- Security researcher learned that the registry key for Steam service has explicit “Full control” for “Users” group, and these permissions are applicable for all subkeys and their subkeys.
- Successful exploitation of this vulnerability could allow an attacker to run any program with highest privileges on any Windows system with Steam installed.
A security researcher named Felix detected a zero-day privilege escalation vulnerability in the Steam game client for Windows. This vulnerability could allow an attacker to run a program with administrator privileges.
More details on the vulnerability
Successful exploitation of this vulnerability could allow an attacker to run any program with highest privileges on any Windows system with Steam installed.
- Felix learned that the registry key (HKLM\SOFTWARE\Wow6432Node\Valve\Steam) for Steam service has explicit “Full control” for “Users” group, and these permissions are applicable for all subkeys and their subkeys.
- To confirm this, the security researcher created a test key (HKLM\Software\Wow6432Node\Valve\Steam\Apps\test) and restarted the service.
- This gave the researcher full (read and write) access to the key.

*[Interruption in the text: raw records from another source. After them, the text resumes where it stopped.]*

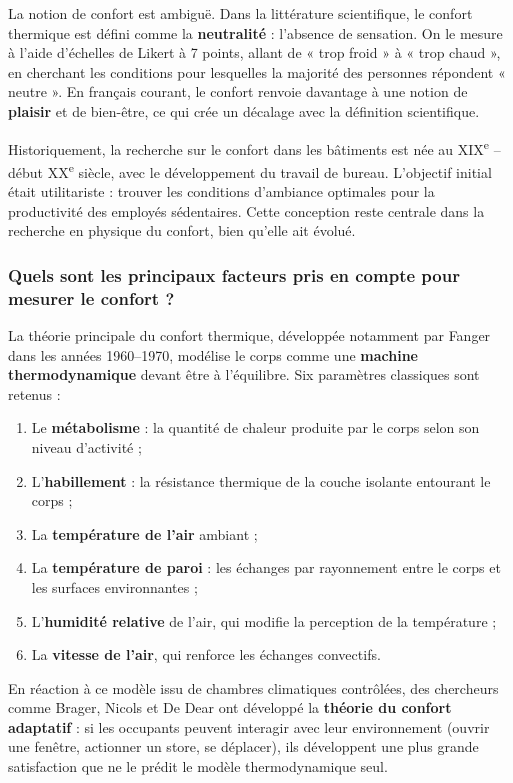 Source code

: La notion de confort est ambiguë. Dans la littérature scientifique, le confort thermique est défini comme la \textbf{neutralité} : l'absence de sensation. On le mesure à l'aide d'échelles de Likert à 7 points, allant de « trop froid » à « trop chaud », en cherchant les conditions pour lesquelles la majorité des personnes répondent « neutre ». En français courant, le confort renvoie davantage à une notion de \textbf{plaisir} et de bien-être, ce qui crée un décalage avec la définition scientifique.

Historiquement, la recherche sur le confort dans les bâtiments est née au XIX\textsuperscript{e} -- début XX\textsuperscript{e} siècle, avec le développement du travail de bureau. L'objectif initial était utilitariste : trouver les conditions d'ambiance optimales pour la productivité des employés sédentaires. Cette conception reste centrale dans la recherche en physique du confort, bien qu'elle ait évolué.

\subsubsection{Quels sont les principaux facteurs pris en compte pour mesurer le confort ?}

La théorie principale du confort thermique, développée notamment par Fanger dans les années 1960--1970, modélise le corps comme une \textbf{machine thermodynamique} devant être à l'équilibre. Six paramètres classiques sont retenus :

\begin{enumerate}
    \item Le \textbf{métabolisme} : la quantité de chaleur produite par le corps selon son niveau d'activité ;
    \item L'\textbf{habillement} : la résistance thermique de la couche isolante entourant le corps ;
    \item La \textbf{température de l'air} ambiant ;
    \item La \textbf{température de paroi} : les échanges par rayonnement entre le corps et les surfaces environnantes ;
    \item L'\textbf{humidité relative} de l'air, qui modifie la perception de la température ;
    \item La \textbf{vitesse de l'air}, qui renforce les échanges convectifs.
\end{enumerate}

En réaction à ce modèle issu de chambres climatiques contrôlées, des chercheurs comme Brager, Nicols et De Dear ont développé la \textbf{théorie du confort adaptatif} : si les occupants peuvent interagir avec leur environnement (ouvrir une fenêtre, actionner un store, se déplacer), ils développent une plus grande satisfaction que ne le prédit le modèle thermodynamique seul.

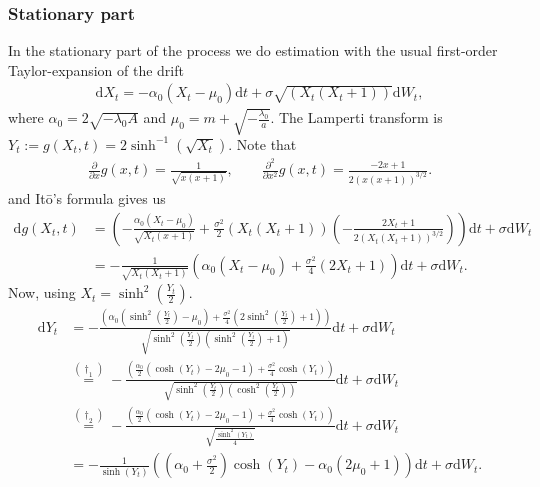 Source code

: \subsubsection{Stationary part}
In the stationary part of the process we do estimation with the usual first-order Taylor-expansion of the drift
\begin{align}
    \mathrm{d}X_t = -\alpha_0\left(X_t - \mu_0\right)\mathrm{d}t + \sigma \sqrt{\left(X_t\left(X_t + 1\right)\right)}\mathrm{d}W_t,
\end{align}
where $\alpha_0 = 2\sqrt{-\lambda_0 A}$ and $\mu_0 = m + \sqrt{-\frac{\lambda_0}{a}}$.
The Lamperti transform is $Y_t := g(X_t, t) = 2 \sinh^{-1}\left(\sqrt{X_t}\right)$. Note that
\begin{align}
    \frac{\partial}{\partial x}g(x, t) = \frac{1}{\sqrt{x\left(x + 1\right)}}, \qquad \frac{\partial^2}{\partial x^2}g(x, t) = \frac{-2x + 1}{2\left(x\left(x + 1\right)\right)^{3/2}}.
\end{align}
and Itō's formula gives us
\begin{align}
    \mathrm{d}g(X_t, t) &= \left(-\frac{\alpha_0\left(X_t - \mu_0\right)}{\sqrt{X_t\left(x + 1\right)}} + \frac{\sigma^2}{2}\left(X_t\left(X_t + 1\right)\right)\left(-\frac{2X_t + 1}{2\left(X_t\left(X_t + 1\right)\right)^{3/2}}\right)\right)\mathrm{d}t + \sigma\mathrm{d}W_t \nonumber\\
    &= -\frac{1}{\sqrt{X_t\left(X_t + 1\right)}}\left(\alpha_0\left(X_t - \mu_0\right) + \frac{\sigma^2}{4}\left(2X_t + 1\right)\right)\mathrm{d}t + \sigma\mathrm{d}W_t.
\end{align}
Now, using $X_t = \sinh^2\left(\frac{Y_t}{2}\right)$.
\begin{align}
    \mathrm{d}Y_t &=  -\frac{\left(\alpha_0\left(\sinh^2\left(\frac{Y_t}{2}\right) - \mu_0\right) + \frac{\sigma^2}{4}\left(2\sinh^2\left(\frac{Y_t}{2}\right) + 1\right)\right)}{\sqrt{\sinh^2\left(\frac{Y_t}{2}\right)\left(\sinh^2\left(\frac{Y_t}{2}\right) + 1\right)}}\mathrm{d}t  + \sigma\mathrm{d}W_t \nonumber \\
     &\overset{\left(\dagger_1\right)}{=} -\frac{\left(\frac{\alpha_0}{2}\left(\cosh(Y_t) - 2\mu_0 - 1\right)+\frac{\sigma^2}{4}\cosh(Y_t)\right)}{\sqrt{\sinh^2\left(\frac{Y_t}{2}\right)\left(\cosh^2\left(\frac{Y_t}{2}\right)\right)}}\mathrm{d}t  + \sigma\mathrm{d}W_t \nonumber \\
     &\overset{(\dagger_2)}{=} -\frac{\left(\frac{\alpha_0}{2}\left(\cosh(Y_t) - 2\mu_0 - 1\right)+\frac{\sigma^2}{4}\cosh(Y_t)\right)}{\sqrt{\frac{\sinh^2(Y_t)}{4}}}\mathrm{d}t  + \sigma\mathrm{d}W_t \nonumber \\
     &= - \frac{1}{\sinh(Y_t)}\left(\left(\alpha_0 + \frac{\sigma^2}{2}\right)\cosh(Y_t) - \alpha_0\left(2\mu_0 + 1\right)\right) \mathrm{d}t + \sigma \mathrm{d}W_t. \label{eq:F_diffusion_lamperti_SDE}
\end{align}
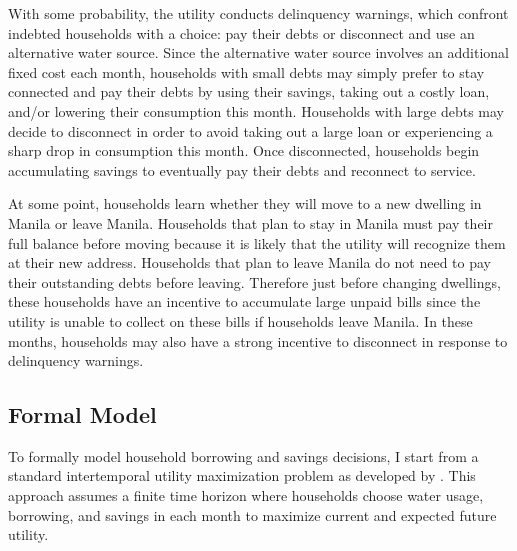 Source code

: \documentclass[12pt,table]{article}
\begin{document}
With some probability, the utility conducts delinquency warnings, which confront indebted households with a choice: pay their debts or disconnect and use an alternative water source.  Since the alternative water source involves an additional fixed cost each month, households with small debts may simply prefer to stay connected and pay their debts by using their savings, taking out a costly loan, and/or lowering their consumption this month.  Households with large debts may decide to disconnect in order to avoid taking out a large loan or experiencing a sharp drop in consumption this month.  Once disconnected, households begin accumulating savings to eventually pay their debts and reconnect to service.

At some point, households learn whether they will move to a new dwelling in Manila or leave Manila.  Households that plan to stay in Manila must pay their full balance before moving because it is likely that the utility will recognize them at their new address.  Households that plan to leave Manila do not need to pay their outstanding debts before leaving.  Therefore just before changing dwellings, these households have an incentive to accumulate large unpaid bills since the utility is unable to collect on these bills if households leave Manila.  In these months, households may also have a strong incentive to disconnect in response to delinquency warnings.

\subsection{Formal Model}

To formally model household borrowing and savings decisions, I start from a standard intertemporal utility maximization problem as developed by \cite{deaton1991saving}.  This approach assumes a finite time horizon where households choose water usage, borrowing, and savings in each month to maximize current and expected future utility.  
\end{document}
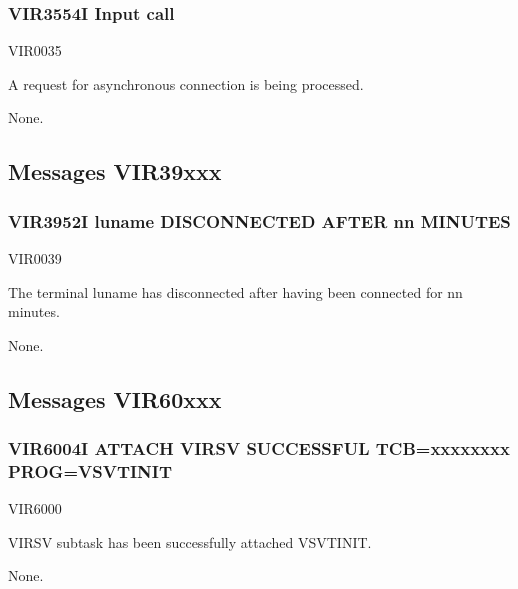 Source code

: \documentclass[letterpaper,10pt,english]{sphinxmanual}
\begin{document}
\subsubsection{VIR3554I Input call}
\label{\detokenize{messages:vir3554i-input-call}}\begin{description}
\sphinxAtStartPar
VIR0035

\sphinxAtStartPar
A request for asynchronous connection is being processed.

\sphinxAtStartPar
None.

\end{description}


\subsection{Messages VIR39xxx}
\label{\detokenize{messages:messages-vir39xxx}}

\subsubsection{VIR3952I luname DISCONNECTED AFTER nn MINUTES}
\label{\detokenize{messages:vir3952i-luname-disconnected-after-nn-minutes}}\begin{description}
\sphinxAtStartPar
VIR0039

\sphinxAtStartPar
The terminal luname has disconnected after having been connected for nn minutes.

\sphinxAtStartPar
None.

\end{description}


\subsection{Messages VIR60xxx}
\label{\detokenize{messages:messages-vir60xxx}}

\subsubsection{VIR6004I ATTACH VIRSV SUCCESSFUL TCB=xxxxxxxx PROG=VSVTINIT}
\label{\detokenize{messages:vir6004i-attach-virsv-successful-tcb-xxxxxxxx-prog-vsvtinit}}\begin{description}
\sphinxAtStartPar
VIR6000

\sphinxAtStartPar
VIRSV subtask has been successfully attached VSVTINIT.

\sphinxAtStartPar
None.

\end{description}
\end{document}
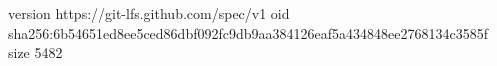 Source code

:version https://git-lfs.github.com/spec/v1
oid sha256:6b54651ed8ee5ced86dbf092fc9db9aa384126eaf5a434848ee2768134c3585f
size 5482
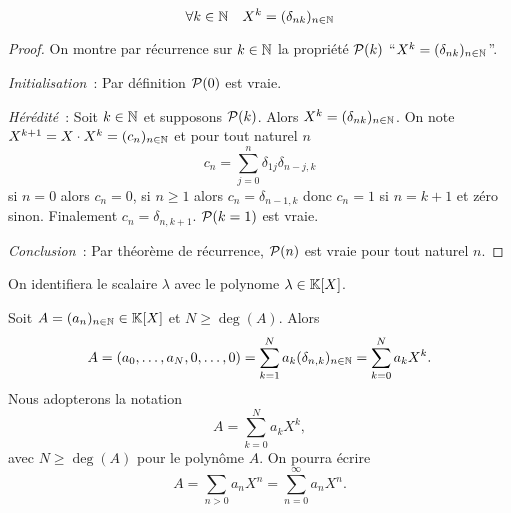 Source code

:\begin{lemme}
  \begin{equation}
    \forall k\in \N \quad X^k = (\delta_{nk})_{n \in \N}
  \end{equation}
\end{lemme}
\begin{proof}
  On montre par récurrence sur \(k \in \N\) la propriété \(\P(k)\) ``\(X^k = (\delta_{nk})_{n \in \N}\)''.

  \emph{Initialisation}~: Par définition \(\P(0)\) est vraie.

  \emph{Hérédité}~: Soit \(k \in \N\) et supposons \(\P(k)\). Alors \(X^k=(\delta_{nk})_{n \in \N}\). On note \(X^{k+1}=X \cdot X^k=(c_n)_{n \in \N}\) et pour tout naturel \(n\)
  \begin{equation}
    c_n = \sum_{j=0}^n \delta_{1j} \delta_{n-j,k}
  \end{equation}
  si \(n=0\) alors \(c_n=0\), si \(n \geqslant 1\) alors \(c_n=\delta_{n-1,k}\) donc \(c_n=1\) si \(n=k+1\) et zéro sinon. Finalement \(c_n=\delta_{n,k+1}\). \(\P(k=1)\) est vraie.

  \emph{Conclusion}~: Par théorème de récurrence, \(\P(n)\) est vraie pour tout naturel \(n\).
\end{proof}

On identifiera le scalaire \(\lambda\) avec le polynome \(\lambda \in \K[X]\).

Soit \(A=(a_n)_{n \in \N} \in \K[X]\) et \(N \geqslant \deg(A)\). Alors
\begin{equation}
  A = (a_0, \ldots, a_N, 0, \ldots, 0) = \sum_{k=1}^N a_k (\delta_{n,k})_{n \in \N}=\sum_{k=0}^N a_k X^k.
\end{equation}
Nous adopterons la notation
\begin{equation}
  A = \sum_{k=0}^N a_k X^k,
\end{equation}
avec \(N \geqslant \deg(A)\) pour le polynôme \(A\). On pourra écrire
\begin{equation}
  A = \sum_{n>0} a_n X^n = \sum_{n=0}^{\infty} a_n X^n.
\end{equation}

“So, now we have a primitive to take control on almost every key in the registry, and it is easy to convert it into a complete EoP (Escalation of Privileges). I choose key HKLM\SYSTEM\ControlSet001\Services\msiserver that corresponds with the service “Windows Installer”, which can be started by any user, same as Steam’s service, but run program as NT AUTHORITY\SYSTEM,” the researcher said in a report.
The security researcher reported the vulnerability to the parent company Valve Corporation via HackerOne on June 15, 2019. Valve marked the vulnerability as “Not Applicable” citing “Attacks that require the ability to drop files in arbitrary locations on the user's filesystem” and “Attacks that require physical access to the user’s device.”
However, after 45 days of the initial disclosure, the security researcher has made the vulnerability public as there are 125 million active accounts on Steam and this could impact all the potential users.
Another security researcher named Matt Nelson created a proof-of-concept (PoC) code for the vulnerability and shared it on GitHub.